08 de fevereiro de 2014 | 2h 08
O Estado de S.Paulo
As políticas públicas na América Latina padecem de falta de visão de longo prazo, o que impede que os países do continente tenham capacidade de aproveitar plenamente as oportunidades de desenvolvimento. É o diagnóstico de um estudo que acaba de ser publicado pela Comissão Econômica para a América Latina e o Caribe (Cepal) e que resume as desastrosas consequências do improviso e do voluntarismo que notabilizam boa parte dos países latino-americanos.
O cenário ganha contornos ainda mais dramáticos quando se observa que vários países emergentes da Ásia têm trilhado o caminho oposto, adotando políticas que têm em vista a revolução tecnológica e as mudanças drásticas do mercado internacional.
A pesquisa, realizada pelo Diálogo Interamericano, tem como objetivo observar a construção da visão mundial de futuro e confrontá-la com os obstáculos para essa realização, que envolvem recursos naturais, rupturas tecnológicas, transformações demográficas e urbanas, mudanças climáticas e construção de cidadania. A conclusão sobre a América Latina é crítica: "Evidencia-se a preocupante ausência de protagonismo do continente nesse debate". Isto é, a região corre o risco de ficar condenada a ser rebocada pelos emergentes asiáticos e pelos países desenvolvidos.

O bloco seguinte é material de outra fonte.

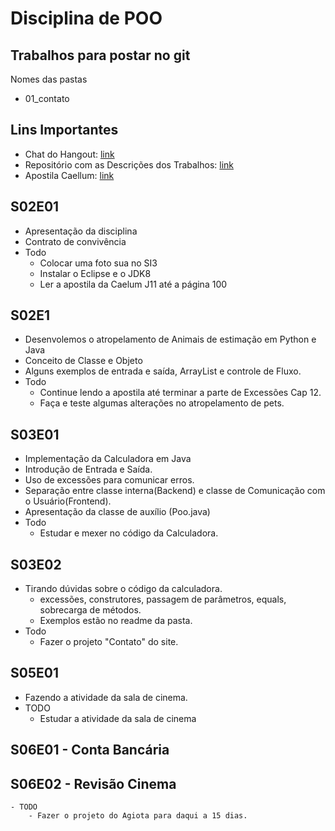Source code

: # Disciplina de POO

## Trabalhos para postar no git
Nomes das pastas
- 01_contato

## Lins Importantes
- Chat do Hangout: [link](https://hangouts.google.com/group/HKnYN7jQvwry2lOw1)
- Repositório com as Descrições dos Trabalhos: [link](https://qxcodepoo.github.com)
- Apostila Caellum: [link](https://www.caelum.com.br/download/caelum-java-objetos-fj11.pdf)

## S02E01
- Apresentação da disciplina
- Contrato de convivência
- Todo
    - Colocar uma foto sua no SI3
    - Instalar o Eclipse e o JDK8
    - Ler a apostila da Caelum J11 até a página 100

## S02E1
- Desenvolemos o atropelamento de Animais de estimação em Python e Java
- Conceito de Classe e Objeto
- Alguns exemplos de entrada e saída, ArrayList e controle de Fluxo.
- Todo
    - Continue lendo a apostila até terminar a parte de Excessões Cap 12.
    - Faça e teste algumas alterações no atropelamento de pets. 

## S03E01
- Implementação da Calculadora em Java
- Introdução de Entrada e Saída.
- Uso de excessões para comunicar erros.
- Separação entre classe interna(Backend) e classe de Comunicação com o Usuário(Frontend).
- Apresentação da classe de auxílio (Poo.java)
- Todo
    - Estudar e mexer no código da Calculadora.

## S03E02
- Tirando dúvidas sobre o código da calculadora.
    - excessões, construtores, passagem de parâmetros, equals, sobrecarga de métodos. 
    - Exemplos estão no readme da pasta.
- Todo
    - Fazer o projeto "Contato" do site.

## S05E01
- Fazendo a atividade da sala de cinema.
- TODO
    - Estudar a atividade da sala de cinema

## S06E01 - Conta Bancária
## S06E02 - Revisão Cinema
    - TODO
        - Fazer o projeto do Agiota para daqui a 15 dias.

O estudo constata que os últimos 20 anos testemunharam importantes mudanças em quase toda a América Latina - a consolidação da democracia, a gestão responsável das contas públicas, o fortalecimento das instituições e um notável esforço de inclusão social. Contudo, nada disso é capaz de esconder o fato de que os projetos da maioria dos países latino-americanos para o futuro em geral "apresentam-se numa perspectiva exclusivamente nacional, sem contemplar os cenários globais alternativos nem as experiências de outros países".
Como consequência, tais projetos têm fôlego curto, respondem a demandas imediatistas e não apresentam programas estruturais para aumentar a produtividade. Resolvem-se os problemas apenas na medida em que eles surgem, inutilizando previsões que não vão além de um ou dois anos. Já os poucos estudos que traçam cenários de até 20 anos sobre importantes temas, como energia e agricultura, não são coordenados de modo a ter a coerência necessária para se transformar em estratégia de Estado, como acontece nos países desenvolvidos e mesmo em alguns emergentes asiáticos. "Essa falta de perspectiva reduz a capacidade de reação diante de acontecimentos inesperados e torna os países mais vulneráveis às vicissitudes futuras", diz o estudo.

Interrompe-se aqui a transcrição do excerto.